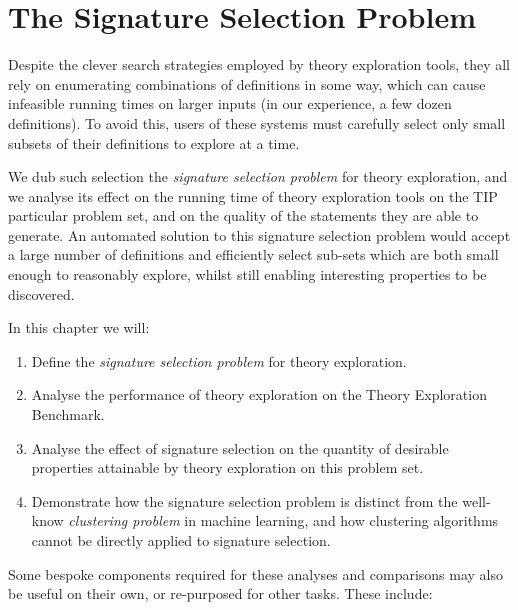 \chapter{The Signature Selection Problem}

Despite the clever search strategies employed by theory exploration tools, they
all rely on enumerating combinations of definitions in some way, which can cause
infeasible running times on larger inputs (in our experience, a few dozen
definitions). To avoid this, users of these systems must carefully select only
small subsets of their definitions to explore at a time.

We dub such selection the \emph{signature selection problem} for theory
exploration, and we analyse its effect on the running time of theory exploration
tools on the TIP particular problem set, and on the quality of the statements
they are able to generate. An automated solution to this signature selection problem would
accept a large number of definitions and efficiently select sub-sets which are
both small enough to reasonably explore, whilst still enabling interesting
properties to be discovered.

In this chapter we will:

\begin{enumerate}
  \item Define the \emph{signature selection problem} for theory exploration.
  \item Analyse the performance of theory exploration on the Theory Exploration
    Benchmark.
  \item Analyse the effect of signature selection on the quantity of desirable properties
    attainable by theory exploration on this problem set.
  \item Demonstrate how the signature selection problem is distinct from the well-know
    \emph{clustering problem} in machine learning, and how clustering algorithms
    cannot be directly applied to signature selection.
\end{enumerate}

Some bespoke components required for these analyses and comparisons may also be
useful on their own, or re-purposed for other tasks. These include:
──────────────────────────────
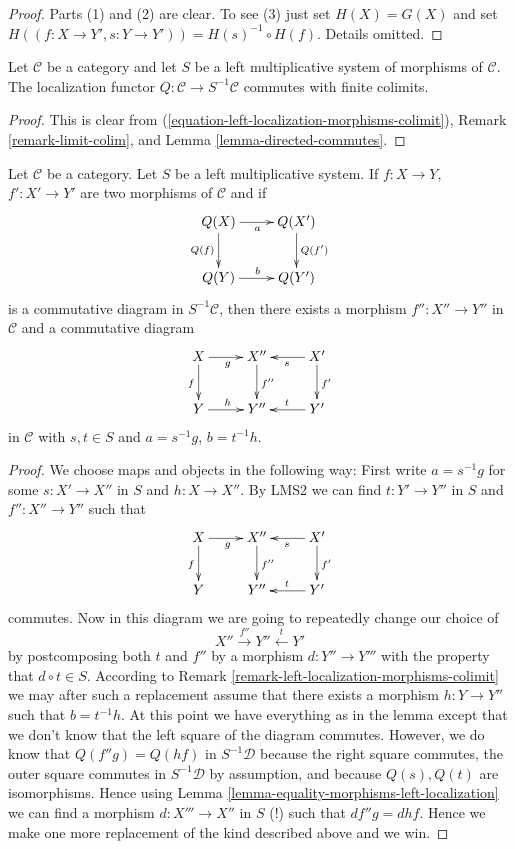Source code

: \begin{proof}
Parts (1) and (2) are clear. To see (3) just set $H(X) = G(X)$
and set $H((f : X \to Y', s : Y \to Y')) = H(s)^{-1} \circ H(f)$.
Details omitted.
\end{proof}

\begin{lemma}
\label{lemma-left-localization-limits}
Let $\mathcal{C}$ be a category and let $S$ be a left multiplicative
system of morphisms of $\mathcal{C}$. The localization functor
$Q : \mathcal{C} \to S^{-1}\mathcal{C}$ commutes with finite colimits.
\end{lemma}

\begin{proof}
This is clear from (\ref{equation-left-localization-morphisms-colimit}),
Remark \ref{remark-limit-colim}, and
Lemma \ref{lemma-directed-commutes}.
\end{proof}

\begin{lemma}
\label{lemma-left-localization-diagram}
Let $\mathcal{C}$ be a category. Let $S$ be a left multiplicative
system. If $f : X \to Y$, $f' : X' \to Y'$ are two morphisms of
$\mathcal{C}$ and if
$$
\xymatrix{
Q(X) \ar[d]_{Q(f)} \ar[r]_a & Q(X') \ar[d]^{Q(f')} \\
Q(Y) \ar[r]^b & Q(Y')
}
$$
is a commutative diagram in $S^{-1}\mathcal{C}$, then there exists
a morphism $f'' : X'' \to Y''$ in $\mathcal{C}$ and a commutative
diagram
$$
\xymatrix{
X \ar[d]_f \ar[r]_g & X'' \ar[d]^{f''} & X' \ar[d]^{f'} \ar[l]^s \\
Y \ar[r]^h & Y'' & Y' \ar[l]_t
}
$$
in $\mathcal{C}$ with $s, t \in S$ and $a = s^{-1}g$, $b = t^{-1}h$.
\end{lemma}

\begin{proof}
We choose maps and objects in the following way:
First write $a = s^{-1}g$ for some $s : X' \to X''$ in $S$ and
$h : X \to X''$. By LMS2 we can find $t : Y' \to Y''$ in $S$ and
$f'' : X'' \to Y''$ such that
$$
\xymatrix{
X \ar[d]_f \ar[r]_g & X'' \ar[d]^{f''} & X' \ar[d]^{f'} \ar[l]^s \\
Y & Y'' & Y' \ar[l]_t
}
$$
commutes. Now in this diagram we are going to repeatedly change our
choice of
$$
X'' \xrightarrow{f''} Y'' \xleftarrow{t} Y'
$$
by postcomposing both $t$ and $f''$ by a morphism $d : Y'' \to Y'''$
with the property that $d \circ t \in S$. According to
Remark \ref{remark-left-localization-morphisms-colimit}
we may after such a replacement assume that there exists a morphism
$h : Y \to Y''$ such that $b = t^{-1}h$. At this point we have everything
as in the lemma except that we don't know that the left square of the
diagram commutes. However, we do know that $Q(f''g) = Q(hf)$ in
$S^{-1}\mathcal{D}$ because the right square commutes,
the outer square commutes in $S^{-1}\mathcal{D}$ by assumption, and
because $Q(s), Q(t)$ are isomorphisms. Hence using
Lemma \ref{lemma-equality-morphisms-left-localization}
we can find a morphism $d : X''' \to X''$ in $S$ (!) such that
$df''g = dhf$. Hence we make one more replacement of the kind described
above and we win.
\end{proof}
──────────────────────────────
EXERCISE —
State the number of lines in the records that include "explore", and write nothing else.

WORKED SOLUTION —
2